Nasional

Rupiah Kokoh Rp14.239 per Dolar AS Kena Efek BI dan The Fed

Ilustrasi rupiah dan dolar AS.

GILANGNEWS.COM - Nilai tukar rupiah tercatat di posisi Rp14.239 per dolar Amerika Serikat (AS) pada perdagangan pasar spot Kamis (22/8) sore. Rupiah menguat 0,03 persen dibandingkan penutupan pada Rabu (21/8) yakni Rp14.244 per dolar AS.

Sementara itu, kurs referensi Bank Indonesia Jakarta Interbank Spot Dollar Rate (JISDOR) menempatkan rupiah di posisi Rp14.234 per dolar AS atau menguat dibanding kemarin Rp14.259 per dolar AS. Pada hari ini, rupiah berada pada rentang Rp14.226 per dolar AS hingga Rp14.247 per dolar AS.

Sore hari ini, sebagian besar mata uang utama Asia melemah terhadap dolar AS. Peso Filipina melemah 0,11 persen, ringgit Malaysia melemah 0,14 persen, dolar Singapura melemah 0,16 persen, yuan China melemah 0,35 persen, won Korea Selatan melemah 0,41 persen, dan rupee India melemah 0,5 persen.

Namun, terdapat juga mata uang yang menguat seperti dolar Hong Kong sebesar 0,01 persen, baht Thailand sebesar 0,03 persen, dan yen Jepang sebesar 0,22 persen.

Mata uang negara maju juga menguat terhadap dolar AS, seperti euro sebesar 0,13 persen dan poundsterling Inggris sebesar 0,21 persen.

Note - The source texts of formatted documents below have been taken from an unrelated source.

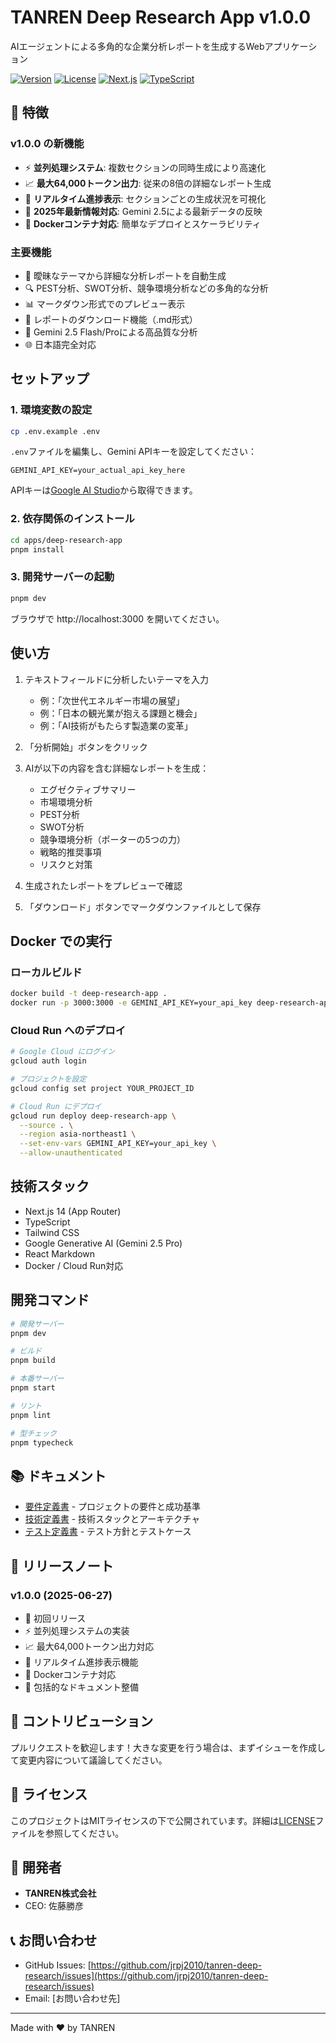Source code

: # TANREN Deep Research App v1.0.0

AIエージェントによる多角的な企業分析レポートを生成するWebアプリケーション

[![Version](https://img.shields.io/badge/version-1.0.0-blue.svg)](https://github.com/jrpj2010/tanren-deep-research)
[![License](https://img.shields.io/badge/license-MIT-green.svg)](LICENSE)
[![Next.js](https://img.shields.io/badge/Next.js-14.2.22-black.svg)](https://nextjs.org/)
[![TypeScript](https://img.shields.io/badge/TypeScript-5.x-blue.svg)](https://www.typescriptlang.org/)

## 🌟 特徴

### v1.0.0 の新機能
- ⚡ **並列処理システム**: 複数セクションの同時生成により高速化
- 📈 **最大64,000トークン出力**: 従来の8倍の詳細なレポート生成
- 🔄 **リアルタイム進捗表示**: セクションごとの生成状況を可視化
- 🎯 **2025年最新情報対応**: Gemini 2.5による最新データの反映
- 🐳 **Dockerコンテナ対応**: 簡単なデプロイとスケーラビリティ

### 主要機能
- 📝 曖昧なテーマから詳細な分析レポートを自動生成
- 🔍 PEST分析、SWOT分析、競争環境分析などの多角的な分析
- 📊 マークダウン形式でのプレビュー表示
- 💾 レポートのダウンロード機能（.md形式）
- 🚀 Gemini 2.5 Flash/Proによる高品質な分析
- 🌐 日本語完全対応

## セットアップ

### 1. 環境変数の設定

```bash
cp .env.example .env
```

`.env`ファイルを編集し、Gemini APIキーを設定してください：

```
GEMINI_API_KEY=your_actual_api_key_here
```

APIキーは[Google AI Studio](https://aistudio.google.com/app/apikey)から取得できます。

### 2. 依存関係のインストール

```bash
cd apps/deep-research-app
pnpm install
```

### 3. 開発サーバーの起動

```bash
pnpm dev
```

ブラウザで http://localhost:3000 を開いてください。

## 使い方

1. テキストフィールドに分析したいテーマを入力
   - 例：「次世代エネルギー市場の展望」
   - 例：「日本の観光業が抱える課題と機会」
   - 例：「AI技術がもたらす製造業の変革」

2. 「分析開始」ボタンをクリック

3. AIが以下の内容を含む詳細なレポートを生成：
   - エグゼクティブサマリー
   - 市場環境分析
   - PEST分析
   - SWOT分析
   - 競争環境分析（ポーターの5つの力）
   - 戦略的推奨事項
   - リスクと対策

4. 生成されたレポートをプレビューで確認

5. 「ダウンロード」ボタンでマークダウンファイルとして保存

## Docker での実行

### ローカルビルド

```bash
docker build -t deep-research-app .
docker run -p 3000:3000 -e GEMINI_API_KEY=your_api_key deep-research-app
```

### Cloud Run へのデプロイ

```bash
# Google Cloud にログイン
gcloud auth login

# プロジェクトを設定
gcloud config set project YOUR_PROJECT_ID

# Cloud Run にデプロイ
gcloud run deploy deep-research-app \
  --source . \
  --region asia-northeast1 \
  --set-env-vars GEMINI_API_KEY=your_api_key \
  --allow-unauthenticated
```

## 技術スタック

- Next.js 14 (App Router)
- TypeScript
- Tailwind CSS
- Google Generative AI (Gemini 2.5 Pro)
- React Markdown
- Docker / Cloud Run対応

## 開発コマンド

```bash
# 開発サーバー
pnpm dev

# ビルド
pnpm build

# 本番サーバー
pnpm start

# リント
pnpm lint

# 型チェック
pnpm typecheck
```

## 📚 ドキュメント

- [要件定義書](./要件定義.md) - プロジェクトの要件と成功基準
- [技術定義書](./技術定義.md) - 技術スタックとアーキテクチャ
- [テスト定義書](./テスト定義.md) - テスト方針とテストケース

## 🚀 リリースノート

### v1.0.0 (2025-06-27)
- 🎉 初回リリース
- ⚡ 並列処理システムの実装
- 📈 最大64,000トークン出力対応
- 🔄 リアルタイム進捗表示機能
- 🐳 Dockerコンテナ対応
- 📝 包括的なドキュメント整備

## 🤝 コントリビューション

プルリクエストを歓迎します！大きな変更を行う場合は、まずイシューを作成して変更内容について議論してください。

## 📄 ライセンス

このプロジェクトはMITライセンスの下で公開されています。詳細は[LICENSE](LICENSE)ファイルを参照してください。

## 👥 開発者

- **TANREN株式会社**
- CEO: 佐藤勝彦

## 📞 お問い合わせ

- GitHub Issues: [https://github.com/jrpj2010/tanren-deep-research/issues](https://github.com/jrpj2010/tanren-deep-research/issues)
- Email: [お問い合わせ先]

---
Made with ❤️ by TANREN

Sementara dolar Australia melemah 0,18 persen.

Direktur Utama PT Garuda Berjangka Ibrahim mengatakan pergerakan rupiah hari ini disebabkan penurunan suku bunga acuan BI 7 Days Reverse Repo Rate (7DRRR) sebesar. 25 basis poin. Hal ini dilakukan BI untuk menjaga momentum pertumbuhan ekonomi domestik di tengah tekanan ekonomi global.

Kemudian, pergerakan rupiah juga disebabkan atas antisipasi pidato Gubernur The Fed di Wyoming Jumat esok. Pelaku pasar menanti pidato tersebut setelah AS mulai menunjukkan tanda-tanda resesi setelah imbal hasil obligasi pemerintah jangka pendek lebih besar dibanding jangka panjang, atau biasa disebut inverted yield curve.

Pidato ini lebih ditunggu pelaku pasar ketimbang risalah The Fed (minutes of meeting) yang dirilis pada Rabu (21/8) waktu setempat. "Pasar masih secara luas mengharapkan penurunan suku bunga lebih lanjut karena pertumbuhan melambat," jelas Ibrahim, Kamis (22/8).